Problem description
The reply consists of one number only: how many lines in the listing below contain the word "news".

Dataset content
• • •

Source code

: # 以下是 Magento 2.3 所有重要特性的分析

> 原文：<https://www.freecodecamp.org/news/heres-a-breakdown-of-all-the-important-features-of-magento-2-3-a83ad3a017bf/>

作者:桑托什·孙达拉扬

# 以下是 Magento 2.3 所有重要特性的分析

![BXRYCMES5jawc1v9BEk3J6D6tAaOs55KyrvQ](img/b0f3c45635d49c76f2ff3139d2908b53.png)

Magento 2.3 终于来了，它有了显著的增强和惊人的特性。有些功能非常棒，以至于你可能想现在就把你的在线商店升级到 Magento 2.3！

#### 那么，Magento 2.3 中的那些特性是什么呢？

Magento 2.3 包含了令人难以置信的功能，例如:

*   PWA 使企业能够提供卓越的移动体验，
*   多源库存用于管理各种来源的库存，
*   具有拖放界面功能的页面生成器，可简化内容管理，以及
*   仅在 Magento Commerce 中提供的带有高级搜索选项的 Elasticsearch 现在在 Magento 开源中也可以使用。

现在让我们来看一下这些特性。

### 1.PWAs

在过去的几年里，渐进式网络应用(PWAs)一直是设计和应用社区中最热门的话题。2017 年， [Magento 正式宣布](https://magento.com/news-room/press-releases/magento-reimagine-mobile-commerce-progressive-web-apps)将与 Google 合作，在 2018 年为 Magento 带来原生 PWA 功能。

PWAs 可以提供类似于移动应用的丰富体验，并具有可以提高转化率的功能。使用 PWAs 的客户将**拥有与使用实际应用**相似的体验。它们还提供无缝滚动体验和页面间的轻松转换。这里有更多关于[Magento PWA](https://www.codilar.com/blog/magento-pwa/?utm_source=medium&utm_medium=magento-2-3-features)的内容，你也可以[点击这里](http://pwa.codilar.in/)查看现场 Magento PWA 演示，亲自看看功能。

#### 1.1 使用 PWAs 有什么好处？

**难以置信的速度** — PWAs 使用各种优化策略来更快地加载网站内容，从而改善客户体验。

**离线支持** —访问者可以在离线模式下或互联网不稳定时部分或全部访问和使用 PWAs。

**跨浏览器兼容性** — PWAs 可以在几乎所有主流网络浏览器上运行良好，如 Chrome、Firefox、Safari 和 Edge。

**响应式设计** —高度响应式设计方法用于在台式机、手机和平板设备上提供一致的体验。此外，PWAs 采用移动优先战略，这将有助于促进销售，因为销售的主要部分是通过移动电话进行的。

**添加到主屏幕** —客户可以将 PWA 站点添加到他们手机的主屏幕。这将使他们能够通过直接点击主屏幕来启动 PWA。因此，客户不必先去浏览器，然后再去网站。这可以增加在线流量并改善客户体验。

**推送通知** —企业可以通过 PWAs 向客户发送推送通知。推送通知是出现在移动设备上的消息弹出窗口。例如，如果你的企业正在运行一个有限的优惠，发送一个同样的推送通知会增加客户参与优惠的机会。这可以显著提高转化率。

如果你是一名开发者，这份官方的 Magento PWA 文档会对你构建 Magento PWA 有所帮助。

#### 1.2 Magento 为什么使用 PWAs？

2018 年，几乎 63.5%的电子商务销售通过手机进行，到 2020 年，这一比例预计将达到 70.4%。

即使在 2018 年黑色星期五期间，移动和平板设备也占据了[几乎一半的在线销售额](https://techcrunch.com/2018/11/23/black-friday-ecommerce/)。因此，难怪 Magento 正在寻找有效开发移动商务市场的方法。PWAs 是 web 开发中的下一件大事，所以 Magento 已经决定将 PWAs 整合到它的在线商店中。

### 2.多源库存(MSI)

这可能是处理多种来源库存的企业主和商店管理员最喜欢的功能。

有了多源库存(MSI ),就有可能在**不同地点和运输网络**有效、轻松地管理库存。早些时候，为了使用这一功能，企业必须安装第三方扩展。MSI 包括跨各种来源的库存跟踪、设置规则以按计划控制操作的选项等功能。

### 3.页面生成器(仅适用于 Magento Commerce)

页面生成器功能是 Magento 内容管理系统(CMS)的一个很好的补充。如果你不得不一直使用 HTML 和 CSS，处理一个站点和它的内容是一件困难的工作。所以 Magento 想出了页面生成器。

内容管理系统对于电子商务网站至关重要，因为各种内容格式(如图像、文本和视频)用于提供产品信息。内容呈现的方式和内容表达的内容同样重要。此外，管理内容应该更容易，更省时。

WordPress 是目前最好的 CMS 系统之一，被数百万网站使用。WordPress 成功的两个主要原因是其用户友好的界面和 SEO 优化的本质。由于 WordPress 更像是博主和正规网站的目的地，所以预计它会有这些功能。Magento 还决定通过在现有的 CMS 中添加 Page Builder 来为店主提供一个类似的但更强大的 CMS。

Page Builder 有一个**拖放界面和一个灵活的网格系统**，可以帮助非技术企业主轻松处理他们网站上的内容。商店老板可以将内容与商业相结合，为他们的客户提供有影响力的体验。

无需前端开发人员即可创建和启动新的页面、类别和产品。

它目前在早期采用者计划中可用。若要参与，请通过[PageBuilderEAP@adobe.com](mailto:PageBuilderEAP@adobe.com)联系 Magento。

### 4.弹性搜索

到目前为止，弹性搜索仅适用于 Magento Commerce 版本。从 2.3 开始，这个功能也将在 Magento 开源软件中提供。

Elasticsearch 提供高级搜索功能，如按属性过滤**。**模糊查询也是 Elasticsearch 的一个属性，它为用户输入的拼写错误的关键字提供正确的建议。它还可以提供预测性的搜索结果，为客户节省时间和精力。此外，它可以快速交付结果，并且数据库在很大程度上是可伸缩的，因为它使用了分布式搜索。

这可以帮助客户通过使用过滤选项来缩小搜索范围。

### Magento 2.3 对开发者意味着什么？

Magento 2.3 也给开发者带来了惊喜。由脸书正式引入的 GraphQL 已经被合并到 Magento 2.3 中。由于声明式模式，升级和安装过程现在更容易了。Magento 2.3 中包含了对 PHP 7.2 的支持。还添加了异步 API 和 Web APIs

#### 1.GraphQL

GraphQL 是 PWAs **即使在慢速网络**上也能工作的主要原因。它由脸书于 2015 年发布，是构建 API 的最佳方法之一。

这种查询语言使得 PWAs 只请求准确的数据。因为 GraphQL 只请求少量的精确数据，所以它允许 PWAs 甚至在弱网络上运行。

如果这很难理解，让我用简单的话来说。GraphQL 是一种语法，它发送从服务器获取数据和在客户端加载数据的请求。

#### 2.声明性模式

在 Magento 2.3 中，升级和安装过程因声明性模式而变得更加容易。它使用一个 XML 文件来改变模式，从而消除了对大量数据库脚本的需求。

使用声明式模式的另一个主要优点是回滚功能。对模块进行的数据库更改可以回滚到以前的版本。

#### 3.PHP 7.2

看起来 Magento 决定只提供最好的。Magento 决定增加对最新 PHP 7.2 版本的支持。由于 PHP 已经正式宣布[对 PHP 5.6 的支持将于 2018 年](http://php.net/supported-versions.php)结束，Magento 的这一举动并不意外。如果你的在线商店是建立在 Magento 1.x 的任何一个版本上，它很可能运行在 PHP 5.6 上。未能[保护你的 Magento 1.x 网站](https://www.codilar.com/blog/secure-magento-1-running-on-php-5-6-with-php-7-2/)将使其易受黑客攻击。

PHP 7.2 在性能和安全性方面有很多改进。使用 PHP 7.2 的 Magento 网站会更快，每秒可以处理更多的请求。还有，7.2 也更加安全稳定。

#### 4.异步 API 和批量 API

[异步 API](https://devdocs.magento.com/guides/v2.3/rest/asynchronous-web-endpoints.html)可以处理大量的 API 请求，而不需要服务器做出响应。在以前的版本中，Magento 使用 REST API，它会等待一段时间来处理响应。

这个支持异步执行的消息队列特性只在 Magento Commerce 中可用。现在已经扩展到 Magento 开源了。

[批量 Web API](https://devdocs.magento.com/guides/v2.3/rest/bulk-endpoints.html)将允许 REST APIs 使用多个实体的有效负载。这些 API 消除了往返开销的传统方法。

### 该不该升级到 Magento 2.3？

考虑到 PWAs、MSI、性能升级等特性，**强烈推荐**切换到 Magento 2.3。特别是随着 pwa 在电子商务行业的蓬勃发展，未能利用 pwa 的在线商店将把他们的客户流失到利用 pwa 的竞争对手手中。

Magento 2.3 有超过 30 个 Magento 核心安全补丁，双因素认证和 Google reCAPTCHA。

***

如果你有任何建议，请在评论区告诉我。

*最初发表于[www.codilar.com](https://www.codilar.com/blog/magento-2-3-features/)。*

• • •

Solution to this task
2